Other ways of protecting cookies - cookies

I've been thinking a lot about this recently, and I wanted to know if anyone has thought of/implemented any intuitive ways of securing cookies from manipulation. I've always used the "sign it with a hash and check against the hash later" approach, but it doesn't strike me as a particularly brilliant way of going about it, and just like all good programmers I want to find a better way of doing it.
As for why cookies specifically, well, I don't use native sessions - I hate to touch the filesystem. Cookies are a really quick way of storing data for later, and even with things such as user authentication I'll chuck the user ID in the cookie, perhaps along with the username/email and a signature, as well as a random hash for good measure.
What clever ways have you used to secure your cookie data?

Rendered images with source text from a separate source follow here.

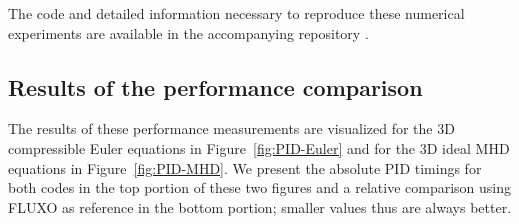 \documentclass[hidelinks]{juliacon} %
\begin{document}
The code and detailed information necessary to reproduce these numerical
experiments are available in the accompanying repository \cite{ranocha2021adaptiveRepro}.

\subsection{Results of the performance comparison}

The results of these performance measurements are visualized for the 3D compressible Euler equations
in Figure~\ref{fig:PID-Euler} and for the 3D ideal MHD equations in Figure~\ref{fig:PID-MHD}.
We present the absolute PID timings for both codes in the top portion of these two figures and
a relative comparison using FLUXO as reference in the bottom portion; smaller values thus are always
better.
\end{document}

Uh, you're storing the UserID in the cookie and giving the user access based on that value? You're asking for trouble. Server session based data implementations exist for a good security reason: Store a session identifier in the cookie and access the UserID from the record on the server where the client can't tamper with it.
Cookie security to protect against client tampering is pretty much a lost cause. Given enough time, someone will figure out how to crack it. Don't give clients that opportunity. Cookie security's only purpose is to make sure client's cookies aren't stolen.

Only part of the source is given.